Não demorou muito para terminar o trabalho e se aproximar com duas xícaras. Naoki se encolheu dando espaço para o rapaz sentar ao seu lado enquanto pegava uma nas mãos.

— Tá quente.

— Ah... Valeu.

O cheiro doce invadiu a sala com calor. Naoki observou o líquido claro por alguns instantes e, assoprando algumas vezes, aproximou os lábios, curioso, tomando um gole suave.

— Nossa – seus olhos se arregalaram enquanto lambia os lábios sendo observado pelo outro. — Eu acho que isso é caro, sim.

O comentário fez Thony rir parcialmente orgulhoso e parcialmente feliz.

— Eu disse.

— Por que não vende? – A questão veio automática em sua mente e, sem nem pensar, falou. Thony ainda estava com o sorriso no rosto, mas seus olhos não pareciam mais contentes. — Eu acho que venderia bem.

— Eu... Não é fácil.

— Dá pra tentar – tomando outro gole, reforçou sem ver seu rosto. — Você parece gostar de fazer isso.

— É... – Apertando a xícara concordou e depois de uma curta pausa, suspirou atraindo o olhar ao lado. — Mas não é seguro, sabe. Não dá pra ter certeza que o dinheiro vai entrar.
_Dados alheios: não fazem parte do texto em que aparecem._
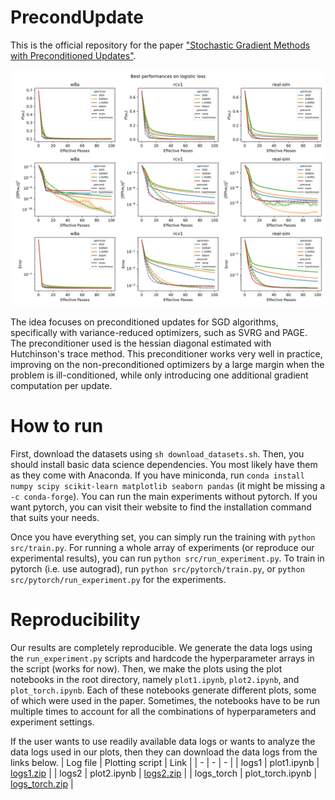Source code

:# PrecondUpdate

This is the official repository for the paper ["Stochastic Gradient Methods with Preconditioned Updates"][paper].

<img src="perf.png" alt="performance with vs. without precond" width="800"/>

The idea focuses on preconditioned updates for SGD algorithms, specifically with variance-reduced optimizers, such as SVRG and PAGE. The preconditioner used is the hessian diagonal estimated with Hutchinson's trace method. This preconditioner works very well in practice, improving on the non-preconditioned optimizers by a large margin when the problem is ill-conditioned, while only introducing one additional gradient computation per update.

# How to run
First, download the datasets using `sh download_datasets.sh`. Then, you should install basic data science dependencies.
You most likely have them as they come with Anaconda.
If you have miniconda, run `conda install numpy scipy scikit-learn matplotlib seaborn pandas` (it might be missing a `-c conda-forge`).
You can run the main experiments without pytorch.
If you want pytorch, you can visit their website to find the installation command that suits your needs.

Once you have everything set, you can simply run the training with `python src/train.py`.
For running a whole array of experiments (or reproduce our experimental results), you can run `python src/run_experiment.py`.
To train in pytorch (i.e. use autograd), run `python src/pytorch/train.py`, or `python src/pytorch/run_experiment.py` for the experiments.

# Reproducibility
Our results are completely reproducible. We generate the data logs using the `run_experiment.py` scripts and hardcode the hyperparameter arrays in the script (works for now). Then, we make the plots using the plot notebooks in the root directory, namely `plot1.ipynb`, `plot2.ipynb`, and `plot_torch.ipynb`. Each of these notebooks generate different plots, some of which were used in the paper. Sometimes, the notebooks have to be run multiple times to account for all the combinations of hyperparameters and experiment settings.

If the user wants to use readily available data logs or wants to analyze the data logs used in our plots, then they can download the data logs from the links below.
| Log file   | Plotting script   | Link |
| - | - | - |
| logs1      | plot1.ipynb       | [logs1.zip][link1] |
| logs2      | plot2.ipynb       | [logs2.zip][link2] |
| logs_torch | plot_torch.ipynb  | [logs_torch.zip][link_torch] |


[paper]: https://arxiv.org/abs/2206.00285
[link1]: https://mbzuaiac-my.sharepoint.com/:u:/g/personal/abdulla_almansoori_mbzuai_ac_ae/EexJ9vFoalxOj2beIKbuRjcBQH9oEPDfBFmCDKTSgJZEQQ?e=0mRzQF
[link2]: https://mbzuaiac-my.sharepoint.com/:u:/g/personal/abdulla_almansoori_mbzuai_ac_ae/EfoULDS7xbhPp03-6O_WiBIBsLJ1E7CbNmGqkdJEGnIEcg?e=CYOnjT
[link_torch]: https://mbzuaiac-my.sharepoint.com/:u:/g/personal/abdulla_almansoori_mbzuai_ac_ae/EeLt0JuliFtLscjnzOycaeIBtTo-SvVVRxQyNNRlcFjdaA?e=iKMbNR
— É sério? Olha pra mim! – Naoki ergueu uma das mãos no ar como se quisesse expor os erros em si mesmo. — Minha vida é um lixo, mas eu tô vivendo. Eu faço o que eu quero – Thony sorriu o vendo falar alto. — Sem regras, sem gente rica no meu pé.

— Sem almoço.

— Mas vivo!

Por mais que Naoki fosse considerado um perdedor pelo grupo todo no chat — e até por si mesmo —, Thony não podia negar que era impressionante ver como o rapaz vivia todos os dias sem ter segurança de nada.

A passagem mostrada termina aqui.